EXERCISE DETAILS:
Write the entries below out again in full. Match every character.

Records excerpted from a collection
****************

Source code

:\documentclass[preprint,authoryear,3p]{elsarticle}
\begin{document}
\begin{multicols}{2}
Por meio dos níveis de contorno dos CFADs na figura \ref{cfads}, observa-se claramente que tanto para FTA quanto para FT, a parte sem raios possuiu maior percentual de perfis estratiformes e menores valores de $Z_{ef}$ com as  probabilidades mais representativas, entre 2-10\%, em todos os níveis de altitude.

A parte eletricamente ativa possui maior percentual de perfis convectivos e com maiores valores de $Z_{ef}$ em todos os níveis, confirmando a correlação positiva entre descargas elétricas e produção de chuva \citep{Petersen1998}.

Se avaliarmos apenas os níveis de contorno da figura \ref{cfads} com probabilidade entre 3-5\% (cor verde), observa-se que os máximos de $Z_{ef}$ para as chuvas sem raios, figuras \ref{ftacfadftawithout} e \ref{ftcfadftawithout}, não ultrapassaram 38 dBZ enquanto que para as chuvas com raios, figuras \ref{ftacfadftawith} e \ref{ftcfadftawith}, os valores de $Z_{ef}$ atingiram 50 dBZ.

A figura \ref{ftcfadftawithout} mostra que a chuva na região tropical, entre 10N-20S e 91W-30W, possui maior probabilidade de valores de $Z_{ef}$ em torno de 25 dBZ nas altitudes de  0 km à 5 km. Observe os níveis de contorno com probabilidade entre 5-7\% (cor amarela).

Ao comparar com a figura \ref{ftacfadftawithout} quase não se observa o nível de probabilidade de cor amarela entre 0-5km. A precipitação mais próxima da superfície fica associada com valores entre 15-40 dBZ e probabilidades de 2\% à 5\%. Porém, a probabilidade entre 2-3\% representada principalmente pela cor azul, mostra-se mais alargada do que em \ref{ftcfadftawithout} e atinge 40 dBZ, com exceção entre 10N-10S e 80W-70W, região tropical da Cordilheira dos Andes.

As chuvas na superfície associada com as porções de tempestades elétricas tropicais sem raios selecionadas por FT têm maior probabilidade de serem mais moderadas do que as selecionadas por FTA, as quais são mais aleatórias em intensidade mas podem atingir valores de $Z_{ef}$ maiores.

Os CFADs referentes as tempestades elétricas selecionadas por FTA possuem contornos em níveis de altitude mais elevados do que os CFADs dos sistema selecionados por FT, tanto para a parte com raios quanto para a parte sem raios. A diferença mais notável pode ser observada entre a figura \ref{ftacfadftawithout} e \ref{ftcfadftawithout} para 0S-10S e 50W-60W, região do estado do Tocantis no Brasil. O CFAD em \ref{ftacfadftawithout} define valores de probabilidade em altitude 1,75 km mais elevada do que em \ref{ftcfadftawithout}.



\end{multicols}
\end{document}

****************

ANSWER FOR THE TASK:
Source code

:\documentclass[preprint,authoryear,3p]{elsarticle}
\begin{document}
\begin{multicols}{2}
Por meio dos níveis de contorno dos CFADs na figura \ref{cfads}, observa-se claramente que tanto para FTA quanto para FT, a parte sem raios possuiu maior percentual de perfis estratiformes e menores valores de $Z_{ef}$ com as  probabilidades mais representativas, entre 2-10\%, em todos os níveis de altitude.

A parte eletricamente ativa possui maior percentual de perfis convectivos e com maiores valores de $Z_{ef}$ em todos os níveis, confirmando a correlação positiva entre descargas elétricas e produção de chuva \citep{Petersen1998}.

Se avaliarmos apenas os níveis de contorno da figura \ref{cfads} com probabilidade entre 3-5\% (cor verde), observa-se que os máximos de $Z_{ef}$ para as chuvas sem raios, figuras \ref{ftacfadftawithout} e \ref{ftcfadftawithout}, não ultrapassaram 38 dBZ enquanto que para as chuvas com raios, figuras \ref{ftacfadftawith} e \ref{ftcfadftawith}, os valores de $Z_{ef}$ atingiram 50 dBZ.

A figura \ref{ftcfadftawithout} mostra que a chuva na região tropical, entre 10N-20S e 91W-30W, possui maior probabilidade de valores de $Z_{ef}$ em torno de 25 dBZ nas altitudes de  0 km à 5 km. Observe os níveis de contorno com probabilidade entre 5-7\% (cor amarela).

Ao comparar com a figura \ref{ftacfadftawithout} quase não se observa o nível de probabilidade de cor amarela entre 0-5km. A precipitação mais próxima da superfície fica associada com valores entre 15-40 dBZ e probabilidades de 2\% à 5\%. Porém, a probabilidade entre 2-3\% representada principalmente pela cor azul, mostra-se mais alargada do que em \ref{ftcfadftawithout} e atinge 40 dBZ, com exceção entre 10N-10S e 80W-70W, região tropical da Cordilheira dos Andes.

As chuvas na superfície associada com as porções de tempestades elétricas tropicais sem raios selecionadas por FT têm maior probabilidade de serem mais moderadas do que as selecionadas por FTA, as quais são mais aleatórias em intensidade mas podem atingir valores de $Z_{ef}$ maiores.

Os CFADs referentes as tempestades elétricas selecionadas por FTA possuem contornos em níveis de altitude mais elevados do que os CFADs dos sistema selecionados por FT, tanto para a parte com raios quanto para a parte sem raios. A diferença mais notável pode ser observada entre a figura \ref{ftacfadftawithout} e \ref{ftcfadftawithout} para 0S-10S e 50W-60W, região do estado do Tocantis no Brasil. O CFAD em \ref{ftacfadftawithout} define valores de probabilidade em altitude 1,75 km mais elevada do que em \ref{ftcfadftawithout}.



\end{multicols}
\end{document}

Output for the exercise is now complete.